If I were building a browser today, I wouldn't want the option to be where
Mozilla had placed it. I think of this more as a correction than as removing a
feature. I don't think we're going to agree on this one, which is fine.

> _produces a worse experience for everyone_

Not at all. The majority of users do not need this feature, and those that do
are likely to be sufficiently experienced to find it anyway.

> _Those who _would_ have had a problem they couldn 't solve will _still_
> ultimately have a bad experience, because it's their own pattern of usage,
> and not any defect in the software, that's ultimately getting them stuck._

This is debatable. Good UX means preventing these kinds of pitfalls.
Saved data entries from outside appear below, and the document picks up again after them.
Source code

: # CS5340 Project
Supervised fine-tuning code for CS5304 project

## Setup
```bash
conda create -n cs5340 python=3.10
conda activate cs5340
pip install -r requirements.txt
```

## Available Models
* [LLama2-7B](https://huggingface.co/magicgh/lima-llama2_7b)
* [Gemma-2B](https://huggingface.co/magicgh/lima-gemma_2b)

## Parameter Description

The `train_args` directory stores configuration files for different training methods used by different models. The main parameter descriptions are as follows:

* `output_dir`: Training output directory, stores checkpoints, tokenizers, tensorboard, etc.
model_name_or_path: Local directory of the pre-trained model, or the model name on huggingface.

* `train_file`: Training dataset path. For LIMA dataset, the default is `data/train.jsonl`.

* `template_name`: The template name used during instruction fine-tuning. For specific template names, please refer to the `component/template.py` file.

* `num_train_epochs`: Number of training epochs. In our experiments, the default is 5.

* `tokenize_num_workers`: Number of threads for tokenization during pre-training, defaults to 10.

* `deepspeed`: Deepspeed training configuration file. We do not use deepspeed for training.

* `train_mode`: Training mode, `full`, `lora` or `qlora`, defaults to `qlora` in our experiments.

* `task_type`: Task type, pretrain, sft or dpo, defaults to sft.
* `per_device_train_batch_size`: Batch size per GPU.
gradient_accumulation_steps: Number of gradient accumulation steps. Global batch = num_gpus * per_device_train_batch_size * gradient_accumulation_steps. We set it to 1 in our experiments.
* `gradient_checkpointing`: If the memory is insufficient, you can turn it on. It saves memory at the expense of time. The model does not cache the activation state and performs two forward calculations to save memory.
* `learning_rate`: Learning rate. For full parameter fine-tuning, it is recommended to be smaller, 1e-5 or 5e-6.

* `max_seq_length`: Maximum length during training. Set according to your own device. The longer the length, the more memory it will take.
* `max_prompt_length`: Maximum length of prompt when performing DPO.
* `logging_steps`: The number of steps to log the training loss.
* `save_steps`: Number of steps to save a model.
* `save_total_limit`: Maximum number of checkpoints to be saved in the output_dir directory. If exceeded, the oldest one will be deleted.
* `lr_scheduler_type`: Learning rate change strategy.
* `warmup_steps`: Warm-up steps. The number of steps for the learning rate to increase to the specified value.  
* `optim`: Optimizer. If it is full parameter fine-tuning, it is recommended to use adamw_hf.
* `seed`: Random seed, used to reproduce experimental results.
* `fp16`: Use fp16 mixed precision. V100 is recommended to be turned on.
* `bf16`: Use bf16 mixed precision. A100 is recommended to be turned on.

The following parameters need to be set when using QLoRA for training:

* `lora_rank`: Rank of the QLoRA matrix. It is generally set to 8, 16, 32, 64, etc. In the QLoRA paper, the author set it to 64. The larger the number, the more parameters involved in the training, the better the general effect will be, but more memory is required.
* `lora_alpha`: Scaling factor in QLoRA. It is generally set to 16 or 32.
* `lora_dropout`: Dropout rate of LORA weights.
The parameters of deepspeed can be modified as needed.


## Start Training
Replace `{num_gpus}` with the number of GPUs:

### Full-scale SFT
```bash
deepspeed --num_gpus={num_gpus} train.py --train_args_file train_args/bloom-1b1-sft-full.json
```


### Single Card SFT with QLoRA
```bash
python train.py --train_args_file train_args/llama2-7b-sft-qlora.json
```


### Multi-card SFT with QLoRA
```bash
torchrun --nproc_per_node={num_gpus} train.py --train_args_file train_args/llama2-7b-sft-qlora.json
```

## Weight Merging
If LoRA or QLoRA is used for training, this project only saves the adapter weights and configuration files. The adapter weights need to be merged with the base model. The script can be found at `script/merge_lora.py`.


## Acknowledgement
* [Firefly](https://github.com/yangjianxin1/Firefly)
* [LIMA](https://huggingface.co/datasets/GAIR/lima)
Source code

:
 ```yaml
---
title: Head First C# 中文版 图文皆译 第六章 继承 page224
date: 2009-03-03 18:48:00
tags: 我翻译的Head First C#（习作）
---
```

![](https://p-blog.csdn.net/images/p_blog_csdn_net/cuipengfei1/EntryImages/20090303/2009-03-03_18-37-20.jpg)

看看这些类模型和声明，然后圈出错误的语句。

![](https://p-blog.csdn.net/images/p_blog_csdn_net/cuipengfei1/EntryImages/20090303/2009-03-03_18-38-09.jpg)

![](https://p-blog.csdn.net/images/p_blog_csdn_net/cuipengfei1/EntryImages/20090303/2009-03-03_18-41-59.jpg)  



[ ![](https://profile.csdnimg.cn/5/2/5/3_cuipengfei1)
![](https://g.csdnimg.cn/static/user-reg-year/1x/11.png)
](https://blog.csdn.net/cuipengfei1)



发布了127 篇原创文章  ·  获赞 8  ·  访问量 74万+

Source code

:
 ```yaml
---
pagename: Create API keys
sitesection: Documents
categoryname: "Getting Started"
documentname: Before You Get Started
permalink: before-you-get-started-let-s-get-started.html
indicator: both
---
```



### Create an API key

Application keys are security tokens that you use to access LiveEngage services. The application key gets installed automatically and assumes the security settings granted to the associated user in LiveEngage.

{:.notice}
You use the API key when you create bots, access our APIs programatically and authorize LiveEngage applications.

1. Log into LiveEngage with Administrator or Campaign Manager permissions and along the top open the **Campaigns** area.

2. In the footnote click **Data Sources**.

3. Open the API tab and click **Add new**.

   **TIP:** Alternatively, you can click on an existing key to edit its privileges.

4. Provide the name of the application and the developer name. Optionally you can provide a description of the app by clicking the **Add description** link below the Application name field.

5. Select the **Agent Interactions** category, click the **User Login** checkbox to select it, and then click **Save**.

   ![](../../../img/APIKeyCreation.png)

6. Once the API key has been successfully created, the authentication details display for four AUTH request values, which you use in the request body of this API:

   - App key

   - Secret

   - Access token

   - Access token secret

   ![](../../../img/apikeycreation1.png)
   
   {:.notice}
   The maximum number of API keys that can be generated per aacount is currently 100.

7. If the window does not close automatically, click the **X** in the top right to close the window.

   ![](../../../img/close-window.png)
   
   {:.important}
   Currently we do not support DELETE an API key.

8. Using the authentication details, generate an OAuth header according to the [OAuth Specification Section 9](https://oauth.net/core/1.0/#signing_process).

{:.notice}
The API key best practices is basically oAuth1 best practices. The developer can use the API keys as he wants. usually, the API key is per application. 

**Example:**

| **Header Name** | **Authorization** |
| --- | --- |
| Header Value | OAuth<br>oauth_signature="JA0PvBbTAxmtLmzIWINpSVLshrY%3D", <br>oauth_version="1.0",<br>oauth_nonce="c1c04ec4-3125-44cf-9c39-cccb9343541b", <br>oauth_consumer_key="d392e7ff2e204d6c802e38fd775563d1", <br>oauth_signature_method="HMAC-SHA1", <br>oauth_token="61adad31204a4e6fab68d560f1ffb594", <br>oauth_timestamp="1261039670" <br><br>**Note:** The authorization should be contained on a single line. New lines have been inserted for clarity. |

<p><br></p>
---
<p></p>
> _the notes say that it was removed_

This is a failure on their part to communicate the move, which sucks. It's
also possibly a direct attempt to prevent people from using this feature for
whatever reason, which is kind of sleazy.

> _and that user-set values will be reset to default, which, IMO, is an
> unacceptable thing for an update patch to _ever_ do._

I'm pretty sure we're in agreement here. I take no issue with moving the
option to about:config. I also wouldn't take issue with it being removed
entirely, because add-ons such as NoScript are superior to that feature
anyway.

------
ihsw
The very large banner at the top of the page seems to indicate that this is a
_beta_ release, so shouldn't that be indicated in the submission title? I was
excited about a new release of Firefox (namely to see if performance
improved), but if this is beta then I won't be touching it.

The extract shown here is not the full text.